In reference to ‘how the proposal will address health inequalities across the borough’, the Assistant Director (Communities) and Cllr Mochrie-Cox explained the following:


  • They were aware of the discrepancies locally in terms of health, particularly obesity relating to active participation, and the challenges that it presented.
  • The importance of getting a presence from the health sector into the leisure centre was discussed.
  • High importance was given to the engagement of children and a progression route to build healthier habits and keep them interested in the leisure centre as they got older.
  • There was hope individuals would influence other members of their families, and this wouldn’t just be about the facilities in the building but making use of outdoor spaces.
  • As a result of changing health legislation, integrated care partnerships, in collaboration with local authorities, sought to develop a higher level of care. The proposed leisure centre addressed ways to prevent people from becoming unhealthy.
  • Infrastructure was at the heart of on-going regeneration health planning, and they welcomed wider partnerships.
  • Through integrated care partnerships, work was conducted with local universities, such as Canterbury Christ Church and Kent. The need for health facilities was vast, such as helping people to quit smoking, eat healthier, and ensuring the café was as healthy as possible whilst respecting the need for choice.
  • The advantages to building the leisure centre meant that consideration can be given to future-proofing the building. Accessibility has been at the heart of the project, where infrastructure such as pool detection cameras were able to alert lifeguards.
  • The future-proofing elements to the proposed leisure centre will cater to the everchanging sports demands, e.g., ensuring sufficient storage and flexible studios.
  • Members were assured that the language around the ‘changing village’ would be clearer to reflect the safeguarding measures in place.
  • Members were assured that the most recent public consultation was not the final source of engagement.
  • A session at the current Cascade Leisure Centre was held to engage with current users on what they would like to see going forward. Comments were made regarding a health suite, and Members were assured this was a useful exercise.
  • The Membership numbers for the Cascades Leisure Centre have seen a slight decrease due to pop-up gyms, and the 24/7 access they offer.
  • The Online questionnaire was accessible by all, not just residents of the Borough. However, based on the preliminary results, the majority of those who completed the questionnaire were located within the Borough as postcodes were asked for.
  • A report of the responses will go to the Community and Leisure Cabinet Committee, as well as being a part of the planning application.
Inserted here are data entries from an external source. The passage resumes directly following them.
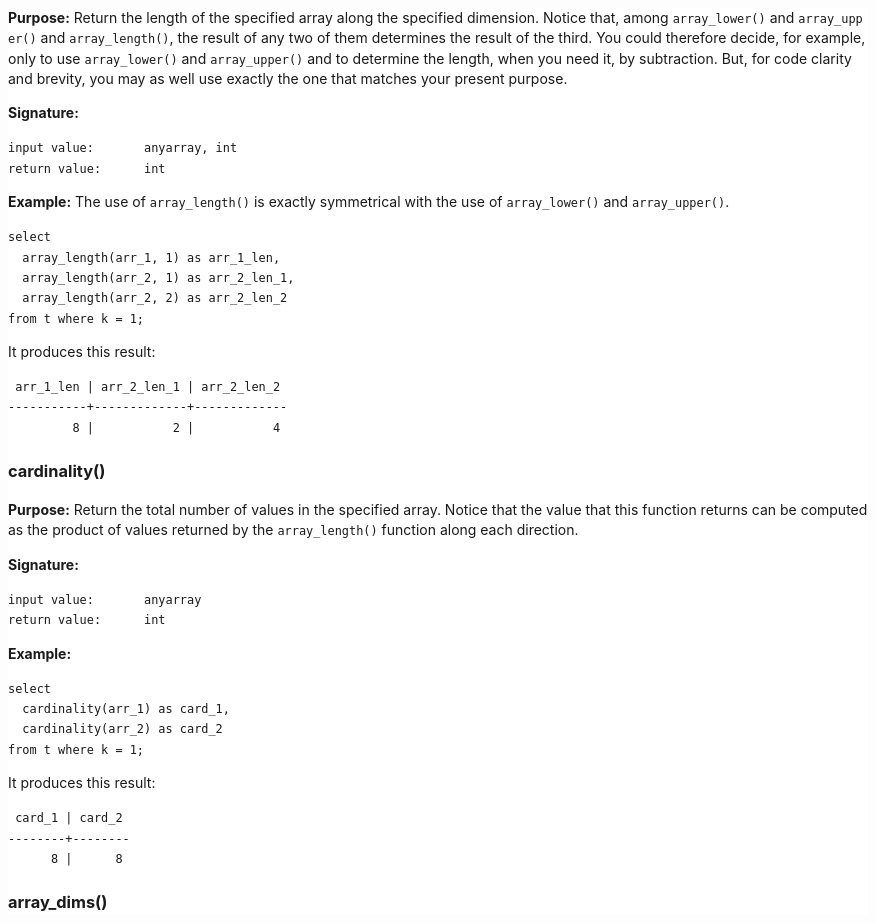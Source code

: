 
**Purpose:** Return the length of the specified array along the specified dimension. Notice that, among `array_lower()` and `array_upper()` and `array_length()`, the result of any two of them determines the result of the third. You could therefore decide, for example, only to use `array_lower()` and `array_upper()` and to determine the length, when you need it, by subtraction. But, for code clarity and brevity, you may as well use exactly the one that matches your present purpose.

**Signature:**
```
input value:       anyarray, int
return value:      int
```
**Example:**
The use of `array_length()` is exactly symmetrical with the use of `array_lower()` and `array_upper()`.

```plpgsql
select
  array_length(arr_1, 1) as arr_1_len,
  array_length(arr_2, 1) as arr_2_len_1,
  array_length(arr_2, 2) as arr_2_len_2
from t where k = 1;
```
It produces this result:
```
 arr_1_len | arr_2_len_1 | arr_2_len_2
-----------+-------------+-------------
         8 |           2 |           4
```
### cardinality()

**Purpose:** Return the total number of values in the specified array. Notice that the value that this function returns can be computed as the product of values returned by the `array_length()` function along each direction.

**Signature:**
```
input value:       anyarray
return value:      int
```
**Example:**

```plpgsql
select
  cardinality(arr_1) as card_1,
  cardinality(arr_2) as card_2
from t where k = 1;
```
It produces this result:
```
 card_1 | card_2
--------+--------
      8 |      8
```
### array_dims()
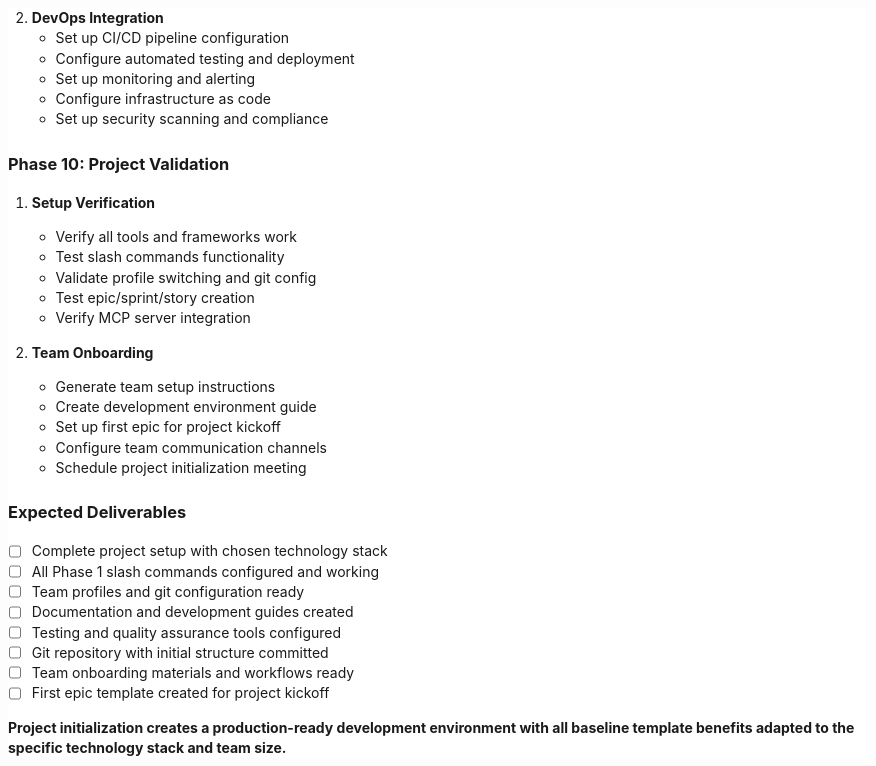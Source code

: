 2. **DevOps Integration**
   - Set up CI/CD pipeline configuration
   - Configure automated testing and deployment
   - Set up monitoring and alerting
   - Configure infrastructure as code
   - Set up security scanning and compliance

### Phase 10: Project Validation
1. **Setup Verification**
   - Verify all tools and frameworks work
   - Test slash commands functionality
   - Validate profile switching and git config
   - Test epic/sprint/story creation
   - Verify MCP server integration

2. **Team Onboarding**
   - Generate team setup instructions
   - Create development environment guide
   - Set up first epic for project kickoff
   - Configure team communication channels
   - Schedule project initialization meeting

### Expected Deliverables
- [ ] Complete project setup with chosen technology stack
- [ ] All Phase 1 slash commands configured and working
- [ ] Team profiles and git configuration ready
- [ ] Documentation and development guides created
- [ ] Testing and quality assurance tools configured
- [ ] Git repository with initial structure committed
- [ ] Team onboarding materials and workflows ready
- [ ] First epic template created for project kickoff

**Project initialization creates a production-ready development environment with all baseline template benefits adapted to the specific technology stack and team size.**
The Chair asked the Director (Corporate Services) and the Assistant Director (Communities) to explain the environmental aspects of the project and how this helped the council to achieve net zero by 2030. The following was discussed:


  • The design of the building was presented as if the Lower Thames Crossing would not proceed. If the project did go ahead, they have committed to investigating the use of heat from their tunnels and sourcing power from the Lower Thames Crossing, which only further enhanced the green credentials of the building.
  • As a long-term investment, the proposed leisure centre would result in a saving in ongoing running costs. Carbon neutrality involves that initial investment. There was only one other Leisure Centre in the country that had been assessed as reaching Passivhaus standards, which was located in Exeter.